I was asked some time back, when Guantanamo Bay was opened up as a prison, whether a human rights organisation, Reprieve, should start taking up some of the cases—not whether people were innocent or not, but whether people should have proper legal representation. I said that it should: to begin with, people would not understand, because obviously everyone who has been taken to Guantanamo must be guilty of some terrible crime, but in time people would realise that a lot of people had been swept up who should not have been there, and even those who should be there ought still to have the chance of legal representation. I am glad that Reprieve reports that one person in Guantanamo Bay has now been allocated for release. I hope that some country will take that person; if the Americans do not want to go on holding them, they ought to have a chance at living at peace elsewhere.

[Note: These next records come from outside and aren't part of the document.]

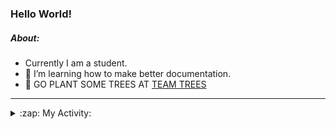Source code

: ### Hello World!

##### About:
- Currently I am a student.
- 🌱 I’m learning how to make better documentation.
- 🌱 GO PLANT SOME TREES AT [TEAM TREES](https://teamtrees.org/)

---
<details>
  <summary>:zap: My Activity:</summary>
  
<!--START_SECTION:waka-->
![Code Time](http://img.shields.io/badge/Code%20Time-1%2C126%20hrs%2024%20mins-blue)

**I'm a Night 🦉** 

```text
🌞 Morning                1164 commits        ██░░░░░░░░░░░░░░░░░░░░░░░   08.41 % 
🌆 Daytime                5115 commits        █████████░░░░░░░░░░░░░░░░   36.96 % 
🌃 Evening                3957 commits        ███████░░░░░░░░░░░░░░░░░░   28.60 % 
🌙 Night                  3602 commits        ███████░░░░░░░░░░░░░░░░░░   26.03 % 
```
📅 **I'm Most Productive on Wednesday** 

```text
Monday                   2144 commits        ████░░░░░░░░░░░░░░░░░░░░░   15.49 % 
Tuesday                  1717 commits        ███░░░░░░░░░░░░░░░░░░░░░░   12.41 % 
Wednesday                3260 commits        ██████░░░░░░░░░░░░░░░░░░░   23.56 % 
Thursday                 1609 commits        ███░░░░░░░░░░░░░░░░░░░░░░   11.63 % 
Friday                   1334 commits        ██░░░░░░░░░░░░░░░░░░░░░░░   09.64 % 
Saturday                 1267 commits        ██░░░░░░░░░░░░░░░░░░░░░░░   09.16 % 
Sunday                   2507 commits        █████░░░░░░░░░░░░░░░░░░░░   18.12 % 
```


📊 **This Week I Spent My Time On** 

```text
🔥 Editors: 
VS Code                  3 hrs 28 mins       █████████████████████████   100.00 % 

🐱‍💻 Projects: 
praise                   2 hrs 46 mins       ████████████████████░░░░░   79.70 % 
discord-bot              30 mins             ████░░░░░░░░░░░░░░░░░░░░░   14.49 % 
CSF22                    12 mins             █░░░░░░░░░░░░░░░░░░░░░░░░   05.81 % 
```


 Last Updated on 22/05/2023 17:07:58 UTC
<!--END_SECTION:waka-->
</details>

I am not a middle east specialist, but I do understand the consequences of history, and in Bahrain there is a majority community with little access to power or responsibility. That may be one of the underlying reasons why the rulers of Bahrain are resisting doing things that would make life in Bahrain safer, more secure and better for all. I commend to people the Wikipedia article on human rights in Bahrain; it would be useful to those who want to take an interest in the subject. As I conclude, I say to the Bahrainis: “You are not the worst country in the world, but it wouldn’t take many steps for you to become one of the best countries in the world. Please do.”